Krewe of Hunters 8 The Uninvited (7 page)

“I doubt that anyone is as familiar with the house or its
history as you are.” She caught herself studying the color of his eyes. They
were a mixture of blue and green, a kind of aqua she’d never seen before. He was
a very striking man.

She blinked, suddenly aware that she was staring and that she
needed to reply.

“There
have
been some tragic and
terrible incidents at the house, but I don’t think something that happened years
ago could have any bearing on what happened yesterday.”

He shrugged, smiling wryly. “That’s what we’ll find out.” He
exited the car and walked around to open her door.

She remembered that she was supposed to get out.

“Thanks,” she mumbled.

“Are you sure you’ll be right alone?”

“Yes, thanks. We’ll, um, be in touch.”

“Thank you,” he said with a nod.

Awkwardly, she started up her front walk. She knew he was
watching her, and when she fit her key into the door, she turned around to wave.
He waved back, then got into his car and eased out onto the street.

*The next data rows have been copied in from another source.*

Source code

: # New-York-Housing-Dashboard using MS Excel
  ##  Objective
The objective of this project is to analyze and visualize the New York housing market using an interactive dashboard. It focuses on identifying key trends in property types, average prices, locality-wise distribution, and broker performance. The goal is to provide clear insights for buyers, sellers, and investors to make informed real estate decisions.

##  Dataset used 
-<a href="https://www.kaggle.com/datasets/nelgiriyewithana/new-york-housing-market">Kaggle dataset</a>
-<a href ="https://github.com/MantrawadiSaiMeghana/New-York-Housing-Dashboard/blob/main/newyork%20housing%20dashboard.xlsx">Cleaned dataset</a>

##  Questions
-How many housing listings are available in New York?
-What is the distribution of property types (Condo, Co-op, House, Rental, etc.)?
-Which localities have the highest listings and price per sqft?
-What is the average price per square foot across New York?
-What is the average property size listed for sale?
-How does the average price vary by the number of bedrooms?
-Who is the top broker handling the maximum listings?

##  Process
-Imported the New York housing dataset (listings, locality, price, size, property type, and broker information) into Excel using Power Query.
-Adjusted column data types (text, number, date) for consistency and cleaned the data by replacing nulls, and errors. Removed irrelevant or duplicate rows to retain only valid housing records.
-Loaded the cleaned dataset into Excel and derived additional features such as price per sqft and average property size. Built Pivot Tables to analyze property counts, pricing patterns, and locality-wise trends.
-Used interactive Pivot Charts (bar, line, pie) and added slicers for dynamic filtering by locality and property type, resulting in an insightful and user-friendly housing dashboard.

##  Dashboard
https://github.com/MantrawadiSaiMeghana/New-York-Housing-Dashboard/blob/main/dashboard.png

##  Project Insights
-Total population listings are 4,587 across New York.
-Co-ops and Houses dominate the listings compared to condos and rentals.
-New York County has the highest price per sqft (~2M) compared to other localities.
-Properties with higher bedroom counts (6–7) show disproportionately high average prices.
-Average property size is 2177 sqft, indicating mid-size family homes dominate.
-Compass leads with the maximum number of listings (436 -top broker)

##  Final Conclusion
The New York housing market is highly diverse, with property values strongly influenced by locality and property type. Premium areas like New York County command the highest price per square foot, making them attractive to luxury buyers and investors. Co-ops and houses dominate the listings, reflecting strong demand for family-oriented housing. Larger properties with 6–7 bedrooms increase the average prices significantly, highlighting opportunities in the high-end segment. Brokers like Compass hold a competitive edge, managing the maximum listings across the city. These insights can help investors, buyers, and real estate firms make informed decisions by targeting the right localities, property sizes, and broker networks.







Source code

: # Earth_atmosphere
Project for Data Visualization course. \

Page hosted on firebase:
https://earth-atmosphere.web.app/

Inside the house, she closed the door and leaned against it for
a moment. She’d wanted to be alone.

Now she didn’t.

But she walked in and dug out her phone before tossing her
purse on the sofa and sitting down next to it. She had to start returning
calls.

But even as she decided that she had to call her mother first
and then the board and her coworkers, the silence in the house seemed to weigh
down on her. She got up and turned on the television. A news station was
playing, with a reporter standing in front of the hospital. Mr. Dixon’s strange
fall into a coma was being added to the tragic news about musician and tour
guide Julian Mitchell.

She changed the channel. The speculation on the “evil” within
the house on
news
stations struck her as
overkill.

With a comedy repeat keeping her company, she looked at all the
calls she’d ignored while she was with Tyler Montague. She called her parents,
who’d gone to their home in Arizona for a few weeks, and made a point of being
calm and sad and completely in control. As much as she adored her mom and dad,
she didn’t want them coming back here because they were worried about her.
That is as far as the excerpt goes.